NW Seaport Alliance Pop-Ups Pt 2

Bob Larson
Bob Larson
With today’s Fruit Grower Report, I’m Bob Larson. A new 49-acre pop-up facility for loaded shipping containers is intended to help ag producers get their goods to foreign

markets more efficiently.

Ag Secretary Tom Vilsack says Seattle is the second West Coast port, after Oakland, to get the pop-up installed and if it works as planned, will get ag products to market with fewer delays …

VILSACK … “This is temporary storage at this facility in order to reduce the operational hurdles and costs associated with these containers to make sure that they get loaded on to ships as quickly as possible.”

Part of the package, Vilsack says includes some incentives for ag companies and cooperatives that preposition containers filled with American-grown commodities …

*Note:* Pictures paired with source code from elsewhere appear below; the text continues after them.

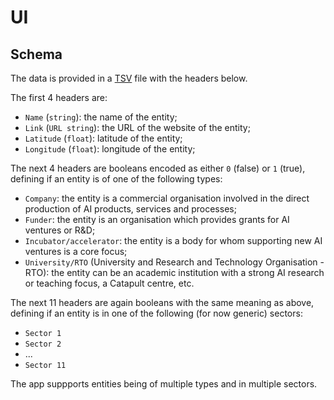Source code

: # UI

## Schema

The data is provided in a [TSV](https://en.wikipedia.org/wiki/Tab-separated_values) file with the headers below.

The first 4 headers are:

- `Name` (`string`): the name of the entity;
- `Link` (`URL string`): the URL of the website of the entity;
- `Latitude` (`float`): latitude of the entity;
- `Longitude` (`float`): longitude of the entity;

The next 4 headers are booleans encoded as either `0` (false) or `1` (true), defining if an entity is of one of the following types:

- `Company`: the entity is a commercial organisation involved in the direct production of AI products, services and processes;
- `Funder`: the entity is an organisation which provides grants for AI ventures or R&D;
- `Incubator/accelerator`: the entity is a body for whom supporting new AI ventures is a core focus;
- `University/RTO` (University and Research and Technology Organisation - RTO): the entity can be an academic institution with a strong AI research or teaching focus, a Catapult centre, etc.

The next 11 headers are again booleans with the same meaning as above, defining if an entity is in one of the following (for now generic) sectors:

- `Sector 1`
- `Sector 2`
- ...
- `Sector 11`

The app suppports entities being of multiple types and in multiple sectors.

VILSACK … “We’re also going to provide, as part of this effort, a payment to the shippers, basically $200 per container for dry goods, $400 per container for refrigerated or refer containers. And this is designed to offset some of the logistical costs that will be involved for these efforts in Seattle and Oakland.”

Vilsack says pop-up container facilities should stimulate innovation in several other ways as well …

VILSACK … “Are really designed to give us the ability to be able to meet the market demand in a timely way and the most efficient and most effective way, from a cost standpoint, so that at the end of the day we can see, hopefully, expansion of exports.”

While the pop-up facility is for containers filled with dry goods and dairy, Vilsack says it should help ease delays for everyone else looking to get their goods to market.